9:52am. I had a weird nights sleep. Weird but good. For the first time in many, many years I slept through the night pretty much. I woke once and checked my emails around 2am and that was it. I didn’t look at any other apps and woke before 8am feeling refreshed and ready to get up. I haven’t slept like this for so long I was forgetting what it’s like to have a good nights sleep. I’m feeling younger in other ways too. Just as I feel I should be slowing down I’m speeding up and feeling like a teenager again. It’s a strange feeling going backwards as you age forwards.
My Achilles aches a bit today as I expected it would but nothing to stop me doing anything. I’m going to go to the gym and catch up on some life story writing today. I’ve nearly finished my chapter about my cancer experience and have written two others suicide and being diagnosed with Asperger’s Syndrome so I’m not far off having something to send off now.
11:48am. Done some writing and posted some photos from yesterday now they’re on Google. People are liking them and posting appreciative comments. It’s nice when people do that as it makes all the hard work worth it and gives me a warm feeling inside.
4:45pm. Been to the gym for another 2 hour weights session.
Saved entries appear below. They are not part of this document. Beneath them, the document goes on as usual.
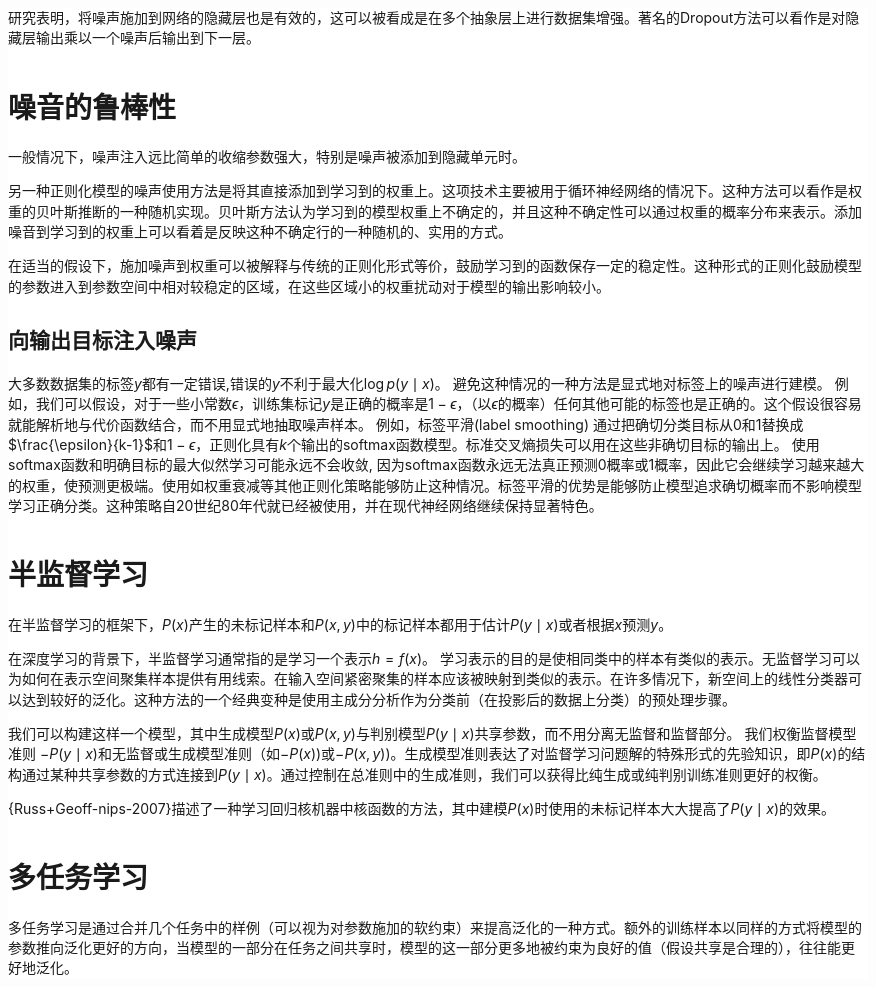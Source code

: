 研究表明，将噪声施加到网络的隐藏层也是有效的，这可以被看成是在多个抽象层上进行数据集增强。著名的Dropout方法可以看作是对隐藏层输出乘以一个噪声后输出到下一层。

# 噪音的鲁棒性

一般情况下，噪声注入远比简单的收缩参数强大，特别是噪声被添加到隐藏单元时。

另一种正则化模型的噪声使用方法是将其直接添加到学习到的权重上。这项技术主要被用于循环神经网络的情况下。这种方法可以看作是权重的贝叶斯推断的一种随机实现。贝叶斯方法认为学习到的模型权重上不确定的，并且这种不确定性可以通过权重的概率分布来表示。添加噪音到学习到的权重上可以看着是反映这种不确定行的一种随机的、实用的方式。

在适当的假设下，施加噪声到权重可以被解释与传统的正则化形式等价，鼓励学习到的函数保存一定的稳定性。这种形式的正则化鼓励模型的参数进入到参数空间中相对较稳定的区域，在这些区域小的权重扰动对于模型的输出影响较小。

## 向输出目标注入噪声

大多数数据集的标签$y$都有一定错误,错误的$y$不利于最大化$\log p(y \mid x)$。 避免这种情况的一种方法是显式地对标签上的噪声进行建模。 例如，我们可以假设，对于一些小常数$ϵ$，训练集标记$y$是正确的概率是$1−ϵ$，（以$ϵ$的概率）任何其他可能的标签也是正确的。这个假设很容易就能解析地与代价函数结合，而不用显式地抽取噪声样本。 例如，标签平滑(label smoothing) 通过把确切分类目标从0和1替换成$\frac{\epsilon}{k-1}$和$1-\epsilon$，正则化具有$k$个输出的softmax函数模型。标准交叉熵损失可以用在这些非确切目标的输出上。 使用softmax函数和明确目标的最大似然学习可能永远不会收敛, 因为softmax函数永远无法真正预测0概率或1概率，因此它会继续学习越来越大的权重，使预测更极端。使用如权重衰减等其他正则化策略能够防止这种情况。标签平滑的优势是能够防止模型追求确切概率而不影响模型学习正确分类。这种策略自20世纪80年代就已经被使用，并在现代神经网络继续保持显著特色。

# 半监督学习

在半监督学习的框架下，$P(x)$产生的未标记样本和$P(x,y)$中的标记样本都用于估计$P(y \mid x)$或者根据$x$预测$y$。

在深度学习的背景下，半监督学习通常指的是学习一个表示$h = f(x)$。 学习表示的目的是使相同类中的样本有类似的表示。无监督学习可以为如何在表示空间聚集样本提供有用线索。在输入空间紧密聚集的样本应该被映射到类似的表示。在许多情况下，新空间上的线性分类器可以达到较好的泛化。这种方法的一个经典变种是使用主成分分析作为分类前（在投影后的数据上分类）的预处理步骤。

我们可以构建这样一个模型，其中生成模型$P(x)$或$P(x,y)$与判别模型$P(y \mid x)$共享参数，而不用分离无监督和监督部分。 我们权衡监督模型准则 $-P(y \mid x)$和无监督或生成模型准则（如$-P(x)$)或$-P(x, y)$)。生成模型准则表达了对监督学习问题解的特殊形式的先验知识，即$P(x)$的结构通过某种共享参数的方式连接到$P(y \mid x)$。通过控制在总准则中的生成准则，我们可以获得比纯生成或纯判别训练准则更好的权衡。

{Russ+Geoff-nips-2007}描述了一种学习回归核机器中核函数的方法，其中建模$P(x)$时使用的未标记样本大大提高了$P(y \mid x)$的效果。

# 多任务学习

多任务学习是通过合并几个任务中的样例（可以视为对参数施加的软约束）来提高泛化的一种方式。额外的训练样本以同样的方式将模型的参数推向泛化更好的方向，当模型的一部分在任务之间共享时，模型的这一部分更多地被约束为良好的值（假设共享是合理的），往往能更好地泛化。
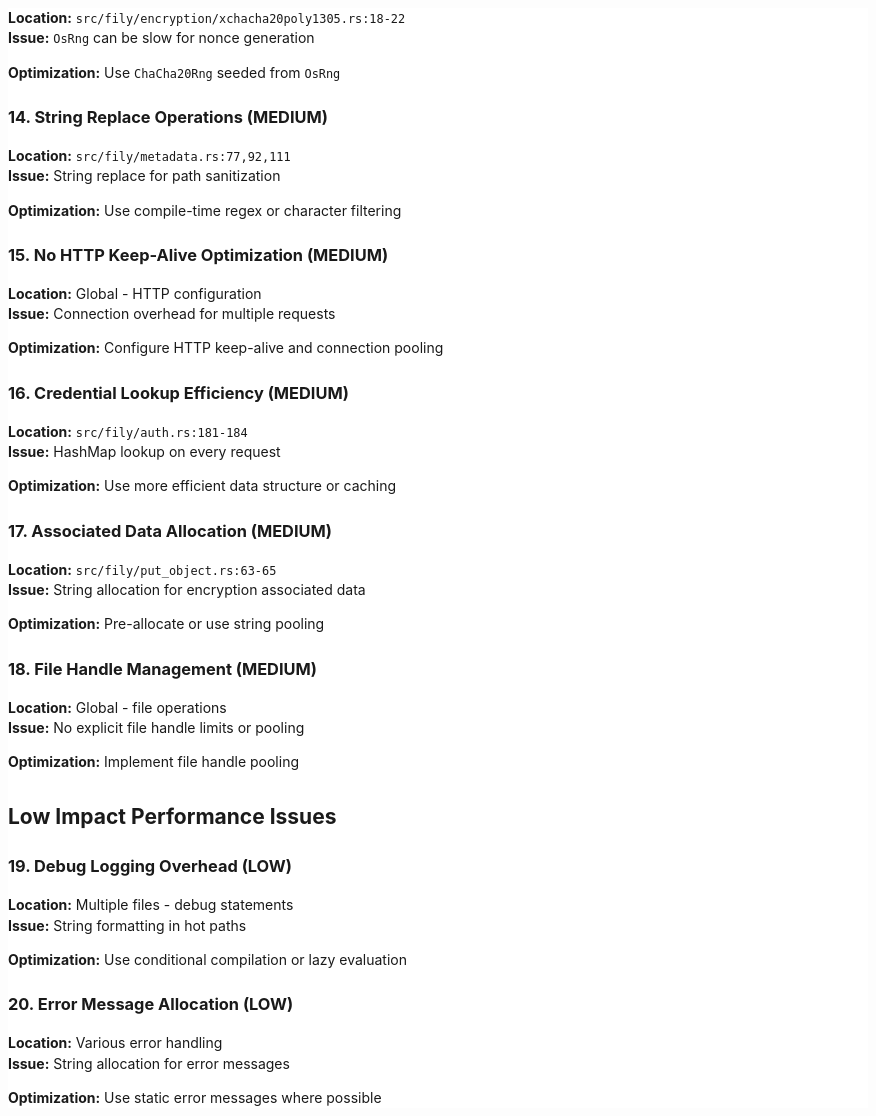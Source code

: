 **Location:** `src/fily/encryption/xchacha20poly1305.rs:18-22`  
**Issue:** `OsRng` can be slow for nonce generation

**Optimization:** Use `ChaCha20Rng` seeded from `OsRng`

### 14. String Replace Operations (MEDIUM)

**Location:** `src/fily/metadata.rs:77,92,111`  
**Issue:** String replace for path sanitization

**Optimization:** Use compile-time regex or character filtering

### 15. No HTTP Keep-Alive Optimization (MEDIUM)

**Location:** Global - HTTP configuration  
**Issue:** Connection overhead for multiple requests

**Optimization:** Configure HTTP keep-alive and connection pooling

### 16. Credential Lookup Efficiency (MEDIUM)

**Location:** `src/fily/auth.rs:181-184`  
**Issue:** HashMap lookup on every request

**Optimization:** Use more efficient data structure or caching

### 17. Associated Data Allocation (MEDIUM)

**Location:** `src/fily/put_object.rs:63-65`  
**Issue:** String allocation for encryption associated data

**Optimization:** Pre-allocate or use string pooling

### 18. File Handle Management (MEDIUM)

**Location:** Global - file operations  
**Issue:** No explicit file handle limits or pooling

**Optimization:** Implement file handle pooling

## Low Impact Performance Issues

### 19. Debug Logging Overhead (LOW)

**Location:** Multiple files - debug statements  
**Issue:** String formatting in hot paths

**Optimization:** Use conditional compilation or lazy evaluation

### 20. Error Message Allocation (LOW)

**Location:** Various error handling  
**Issue:** String allocation for error messages

**Optimization:** Use static error messages where possible
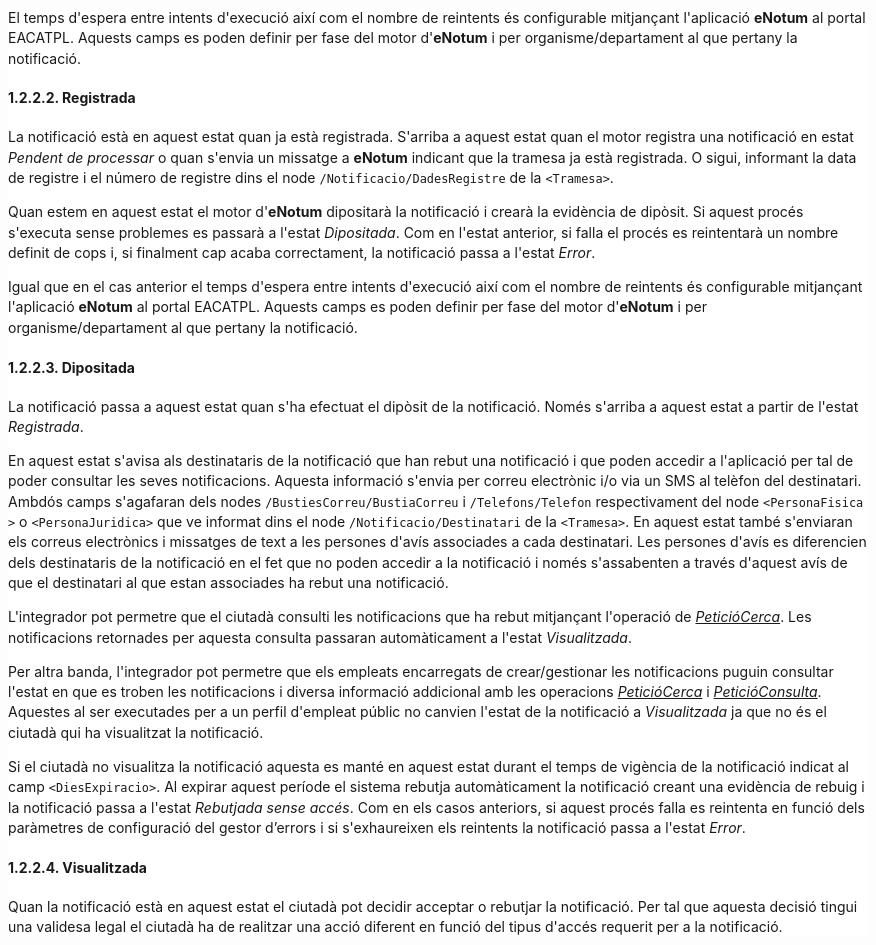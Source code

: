 El temps d'espera entre intents d'execució així com el nombre de reintents és configurable mitjançant l'aplicació **eNotum** al portal EACATPL. Aquests camps es poden definir per fase del motor d'**eNotum** i per organisme/departament al que pertany la notificació.

#### 1.2.2.2. Registrada

La notificació està en aquest estat quan ja està registrada. S'arriba a aquest estat quan el motor registra una notificació en estat _Pendent de processar_ o quan s'envia un missatge a **eNotum** indicant que la tramesa ja està registrada. O sigui, informant la data de registre i el número de registre dins el node `/Notificacio/DadesRegistre` de la `<Tramesa>`.

Quan estem en aquest estat el motor d'**eNotum** dipositarà la notificació i crearà la evidència de dipòsit. Si aquest procés s'executa sense problemes es passarà a l'estat _Dipositada_. Com en l'estat anterior, si falla el procés es reintentarà un nombre definit de cops i, si finalment cap acaba correctament, la notificació passa a l'estat _Error_.

Igual que en el cas anterior el temps d'espera entre intents d'execució així com el nombre de reintents és configurable mitjançant l'aplicació **eNotum** al portal EACATPL. Aquests camps es poden definir per fase del motor d'**eNotum** i per organisme/departament al que pertany la notificació.

#### 1.2.2.3. Dipositada

La notificació passa a aquest estat quan s'ha efectuat el dipòsit de la notificació. Només s'arriba a aquest estat a partir de l'estat _Registrada_.

En aquest estat s'avisa als destinataris de la notificació que han rebut una notificació i que poden accedir a l'aplicació per tal de poder consultar les seves notificacions. Aquesta informació s'envia per correu electrònic i/o via un SMS al telèfon del destinatari. Ambdós camps s'agafaran dels nodes `/BustiesCorreu/BustiaCorreu` i `/Telefons/Telefon` respectivament del node `<PersonaFisica>` o `<PersonaJuridica>` que ve informat dins el node `/Notificacio/Destinatari` de la `<Tramesa>`. En aquest estat també s'enviaran els correus electrònics i missatges de text a les persones d'avís associades a cada destinatari. Les persones d'avís es diferencien dels destinataris de la notificació en el fet que no poden accedir a la notificació i només s'assabenten a través d'aquest avís de que el destinatari al que estan associades ha rebut una notificació.

L'integrador pot permetre que el ciutadà consulti les notificacions que ha rebut mitjançant l'operació de [_PeticióCerca_](#petici%C3%B3---peticiocerca). Les notificacions retornades per aquesta consulta passaran automàticament a l'estat _Visualitzada_.

Per altra banda, l'integrador pot permetre que els empleats encarregats de crear/gestionar les notificacions puguin consultar l'estat en que es troben les notificacions i diversa informació addicional amb les operacions [_PeticióCerca_](#petici%C3%B3---peticiocerca) i [_PeticióConsulta_](#petici%C3%B3---peticioconsulta). Aquestes al ser executades per a un perfil d'empleat públic no canvien l'estat de la notificació a _Visualitzada_ ja que no és el ciutadà qui ha visualitzat la notificació.

Si el ciutadà no visualitza la notificació aquesta es manté en aquest estat durant el temps de vigència de la notificació indicat al camp `<DiesExpiracio>`. Al expirar aquest període el sistema rebutja automàticament la notificació creant una evidència de rebuig i la notificació passa a l'estat _Rebutjada sense accés_. Com en els casos anteriors, si aquest procés falla es reintenta en funció dels paràmetres de configuració del gestor d’errors i si s'exhaureixen els reintents la notificació passa a l'estat _Error_.

#### 1.2.2.4. Visualitzada

Quan la notificació està en aquest estat el ciutadà pot decidir acceptar o rebutjar la notificació. Per tal que aquesta decisió tingui una validesa legal el ciutadà ha de realitzar una acció diferent en funció del tipus d'accés requerit per a la notificació. 
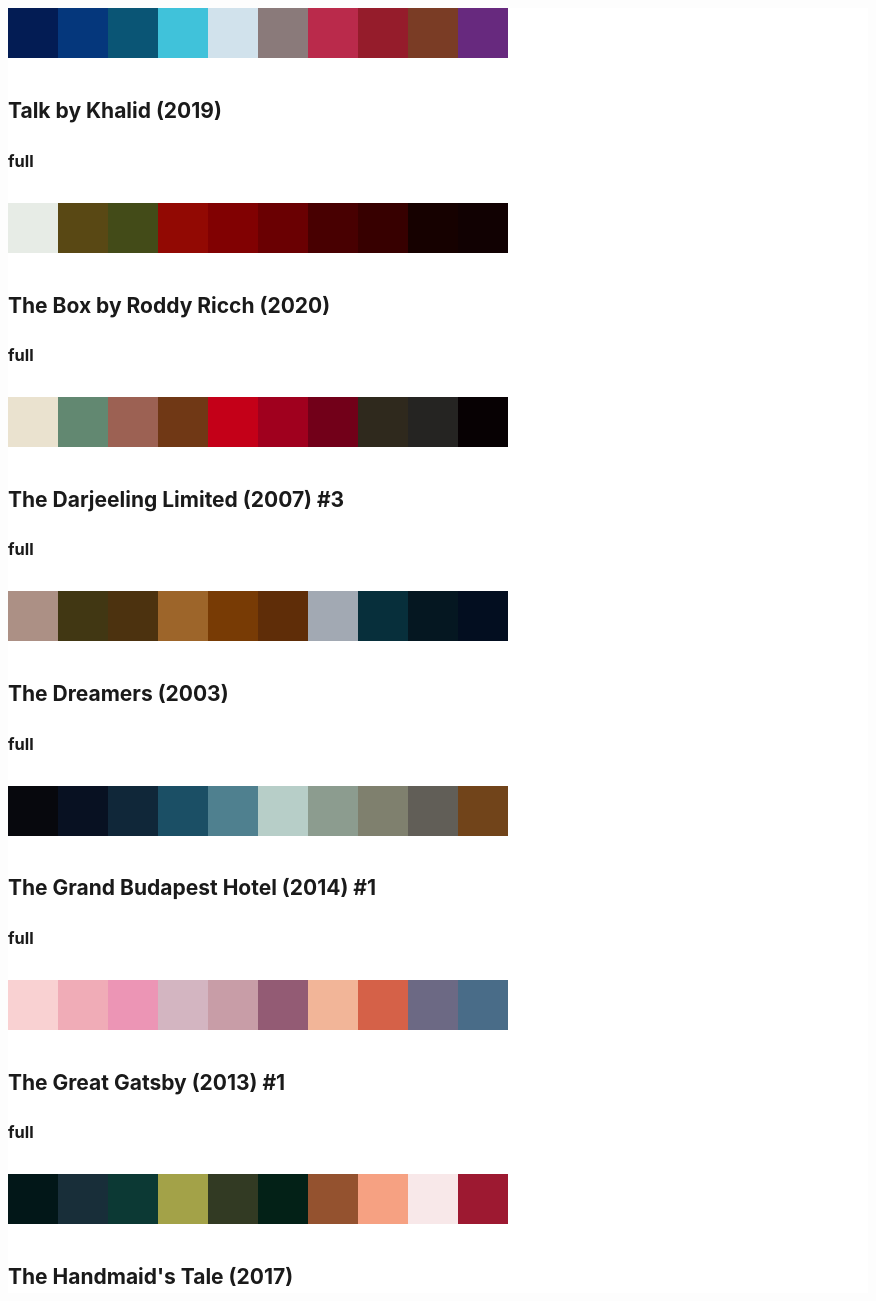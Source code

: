 ![TROLLZ by 6ix9ine feat. Nicki Minaj (2020)](previews/palettemaniac_TROLLZby6ix9inefeatNickiMinaj(2020)_full.png)
---
## Talk by Khalid (2019)
### full
![Talk by Khalid (2019)](previews/palettemaniac_TalkbyKhalid(2019)_full.png)
---
## The Box by Roddy Ricch (2020)
### full
![The Box by Roddy Ricch (2020)](previews/palettemaniac_TheBoxbyRoddyRicch(2020)_full.png)
---
## The Darjeeling Limited (2007) #3
### full
![The Darjeeling Limited (2007) #3](previews/palettemaniac_TheDarjeelingLimited(2007)3_full.png)
---
## The Dreamers (2003)
### full
![The Dreamers (2003)](previews/palettemaniac_TheDreamers(2003)_full.png)
---
## The Grand Budapest Hotel (2014) #1
### full
![The Grand Budapest Hotel (2014) #1](previews/palettemaniac_TheGrandBudapestHotel(2014)1_full.png)
---
## The Great Gatsby (2013) #1
### full
![The Great Gatsby (2013) #1](previews/palettemaniac_TheGreatGatsby(2013)1_full.png)
---
## The Handmaid's Tale (2017)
Starting to see and feel improvements, lifting heavier and definition showing. My legs are feeling stronger too so hopefully this will help me when I’m back running. The most important thing is the weight is staying off. Last time I was injured I put on 2st. I can’t afford to do that this time. It’s too much trying to get back into running and lose weight. Hopefully this time it won’t be as much hard work. It’s helping my mental health too going to the gym. Gives me something to focus on, set some goals, burn my excess energy off and stay fit.
8:42pm. Literally falling asleep. It feels good too to be this tired naturally. A glass of wine and bed.